A acessibilidade nos edifícios e espaços públicos tem vindo a ser uma preocupação crescente na sociedade portuguesa, refletindo-se numa evolução legislativa significativa. Em 2006, Portugal deu um passo decisivo com a aprovação do Decreto-Lei n.º 163/2006, que revogou o anterior Decreto-Lei n.º 123/97 e introduziu um regime mais abrangente e rigoroso para a acessibilidade. Esta mudança não foi apenas uma atualização técnica, mas sim uma transformação profunda na forma como pensamos e projetamos os nossos espaços construídos. Para profissionais da construção, proprietários e todos os que se interessam pelo ambiente construído, compreender estas alterações é fundamental para garantir projetos conformes e verdadeiramente inclusivos.
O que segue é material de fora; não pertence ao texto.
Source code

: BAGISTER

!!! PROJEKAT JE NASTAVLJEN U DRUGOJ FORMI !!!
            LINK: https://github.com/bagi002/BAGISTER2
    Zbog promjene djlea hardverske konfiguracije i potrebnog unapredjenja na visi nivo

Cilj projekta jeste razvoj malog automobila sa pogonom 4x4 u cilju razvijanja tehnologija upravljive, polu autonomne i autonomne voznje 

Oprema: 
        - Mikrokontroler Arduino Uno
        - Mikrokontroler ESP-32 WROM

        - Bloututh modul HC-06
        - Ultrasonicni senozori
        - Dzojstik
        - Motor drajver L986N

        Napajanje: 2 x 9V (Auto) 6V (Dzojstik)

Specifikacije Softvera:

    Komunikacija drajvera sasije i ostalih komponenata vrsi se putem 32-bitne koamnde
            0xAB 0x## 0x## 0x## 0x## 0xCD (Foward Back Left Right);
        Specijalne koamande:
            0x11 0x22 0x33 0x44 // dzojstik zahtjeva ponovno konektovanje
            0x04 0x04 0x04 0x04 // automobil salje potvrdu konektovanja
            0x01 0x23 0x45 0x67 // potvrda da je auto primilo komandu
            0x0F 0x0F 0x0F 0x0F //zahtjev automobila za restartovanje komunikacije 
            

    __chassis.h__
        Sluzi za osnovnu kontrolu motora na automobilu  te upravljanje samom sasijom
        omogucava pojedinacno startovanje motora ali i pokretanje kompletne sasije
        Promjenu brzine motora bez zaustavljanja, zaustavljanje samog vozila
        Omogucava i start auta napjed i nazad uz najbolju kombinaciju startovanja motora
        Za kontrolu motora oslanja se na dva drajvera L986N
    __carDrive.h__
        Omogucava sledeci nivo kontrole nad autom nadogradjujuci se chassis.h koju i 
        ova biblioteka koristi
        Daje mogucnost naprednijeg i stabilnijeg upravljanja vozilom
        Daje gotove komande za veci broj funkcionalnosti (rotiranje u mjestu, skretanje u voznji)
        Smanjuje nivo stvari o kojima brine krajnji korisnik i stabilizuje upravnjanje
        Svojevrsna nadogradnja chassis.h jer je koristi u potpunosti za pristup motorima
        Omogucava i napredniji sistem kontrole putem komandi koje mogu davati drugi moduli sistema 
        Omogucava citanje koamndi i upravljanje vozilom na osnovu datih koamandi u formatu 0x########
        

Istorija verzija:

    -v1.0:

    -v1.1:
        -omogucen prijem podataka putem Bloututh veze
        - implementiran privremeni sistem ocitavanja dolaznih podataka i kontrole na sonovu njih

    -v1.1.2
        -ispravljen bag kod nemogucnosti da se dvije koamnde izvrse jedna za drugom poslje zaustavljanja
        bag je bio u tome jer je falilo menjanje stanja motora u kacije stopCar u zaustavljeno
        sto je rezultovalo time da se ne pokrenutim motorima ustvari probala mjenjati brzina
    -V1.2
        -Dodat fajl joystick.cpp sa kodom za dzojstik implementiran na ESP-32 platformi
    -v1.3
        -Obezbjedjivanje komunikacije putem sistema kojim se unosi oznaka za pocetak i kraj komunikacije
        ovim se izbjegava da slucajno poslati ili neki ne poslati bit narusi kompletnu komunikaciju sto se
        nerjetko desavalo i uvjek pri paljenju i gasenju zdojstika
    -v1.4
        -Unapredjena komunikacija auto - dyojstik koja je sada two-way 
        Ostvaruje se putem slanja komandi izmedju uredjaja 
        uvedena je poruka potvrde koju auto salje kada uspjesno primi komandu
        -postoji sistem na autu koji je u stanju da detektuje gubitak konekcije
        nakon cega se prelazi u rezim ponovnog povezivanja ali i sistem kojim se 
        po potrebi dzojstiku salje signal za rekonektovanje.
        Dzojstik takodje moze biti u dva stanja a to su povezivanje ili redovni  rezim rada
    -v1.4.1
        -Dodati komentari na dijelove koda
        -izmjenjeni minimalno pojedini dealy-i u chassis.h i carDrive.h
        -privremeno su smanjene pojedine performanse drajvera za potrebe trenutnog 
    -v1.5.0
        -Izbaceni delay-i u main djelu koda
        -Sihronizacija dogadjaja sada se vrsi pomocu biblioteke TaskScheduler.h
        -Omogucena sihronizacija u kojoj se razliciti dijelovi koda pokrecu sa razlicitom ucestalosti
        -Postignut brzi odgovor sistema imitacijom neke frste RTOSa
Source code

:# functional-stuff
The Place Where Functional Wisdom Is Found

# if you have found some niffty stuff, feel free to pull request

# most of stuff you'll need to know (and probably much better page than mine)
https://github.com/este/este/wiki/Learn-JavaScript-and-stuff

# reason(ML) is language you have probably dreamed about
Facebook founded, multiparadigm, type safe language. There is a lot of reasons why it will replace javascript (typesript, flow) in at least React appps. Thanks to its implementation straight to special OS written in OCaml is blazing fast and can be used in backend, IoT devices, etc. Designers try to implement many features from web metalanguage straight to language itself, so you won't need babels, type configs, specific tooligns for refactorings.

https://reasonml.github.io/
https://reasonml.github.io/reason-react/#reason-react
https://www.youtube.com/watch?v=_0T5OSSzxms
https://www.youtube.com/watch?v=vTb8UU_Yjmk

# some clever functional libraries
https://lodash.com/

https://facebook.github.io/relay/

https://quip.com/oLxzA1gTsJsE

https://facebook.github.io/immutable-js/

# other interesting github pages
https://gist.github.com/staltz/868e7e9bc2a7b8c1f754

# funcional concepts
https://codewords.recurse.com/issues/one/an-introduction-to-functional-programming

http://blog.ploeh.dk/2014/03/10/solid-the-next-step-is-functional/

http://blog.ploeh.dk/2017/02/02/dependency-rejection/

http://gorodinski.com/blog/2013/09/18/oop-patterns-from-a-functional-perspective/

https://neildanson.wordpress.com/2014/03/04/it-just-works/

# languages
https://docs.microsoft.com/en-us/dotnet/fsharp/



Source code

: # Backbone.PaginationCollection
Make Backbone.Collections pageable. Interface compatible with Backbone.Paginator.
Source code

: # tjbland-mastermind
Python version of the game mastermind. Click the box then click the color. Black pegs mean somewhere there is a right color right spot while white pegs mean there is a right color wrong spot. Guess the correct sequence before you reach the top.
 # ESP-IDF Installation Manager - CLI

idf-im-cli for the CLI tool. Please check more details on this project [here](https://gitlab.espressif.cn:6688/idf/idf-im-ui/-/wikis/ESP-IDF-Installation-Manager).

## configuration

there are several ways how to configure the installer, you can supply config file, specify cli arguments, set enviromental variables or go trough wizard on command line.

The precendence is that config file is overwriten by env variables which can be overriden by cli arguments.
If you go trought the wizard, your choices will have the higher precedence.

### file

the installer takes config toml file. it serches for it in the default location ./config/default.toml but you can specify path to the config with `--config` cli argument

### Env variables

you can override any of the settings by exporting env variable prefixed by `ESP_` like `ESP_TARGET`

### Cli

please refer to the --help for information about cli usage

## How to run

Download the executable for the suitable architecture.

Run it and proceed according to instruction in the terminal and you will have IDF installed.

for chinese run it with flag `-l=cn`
Edifício de habitação em Lisboa com bom nível de acessibilidades
Edifício de habitação em Lisboa com bom nível de acessibilidades

Contexto da mudança legislativa


O Decreto-Lei n.º 123/97 constituiu o primeiro grande marco legislativo português em matéria de acessibilidades, introduzindo normas técnicas para a eliminação de barreiras urbanísticas e arquitetónicas. No entanto, após oito anos de aplicação, tornaram-se evidentes algumas limitações:

  • Eficácia sancionatória limitada - As coimas previstas eram de valor reduzido, não dissuadindo eficazmente o incumprimento

  • Âmbito de aplicação restrito - Não abrangia os edifícios habitacionais

  • Mecanismos de fiscalização insuficientes - Faltavam instrumentos adequados para garantir o cumprimento das normas

  • Coordenação deficiente entre diferentes entidades intervenientes no processo



O que mudou desde o Decreto-Lei 123/97: Principais inovações


1. Alargamento significativo do âmbito de aplicação

Extensão aos Edifícios Habitacionais: A inovação mais marcante foi a inclusão dos edifícios habitacionais no âmbito das normas de acessibilidade. Esta mudança garante:

  • Mobilidade sem condicionamentos nos espaços privados

  • Acessos às habitações adequadamente dimensionados

  • Condições de acessibilidade nos interiores das habitações

Aplicação abrangente: As normas técnicas passaram a aplicar-se a:

  • Instalações da administração pública (central, regional e local)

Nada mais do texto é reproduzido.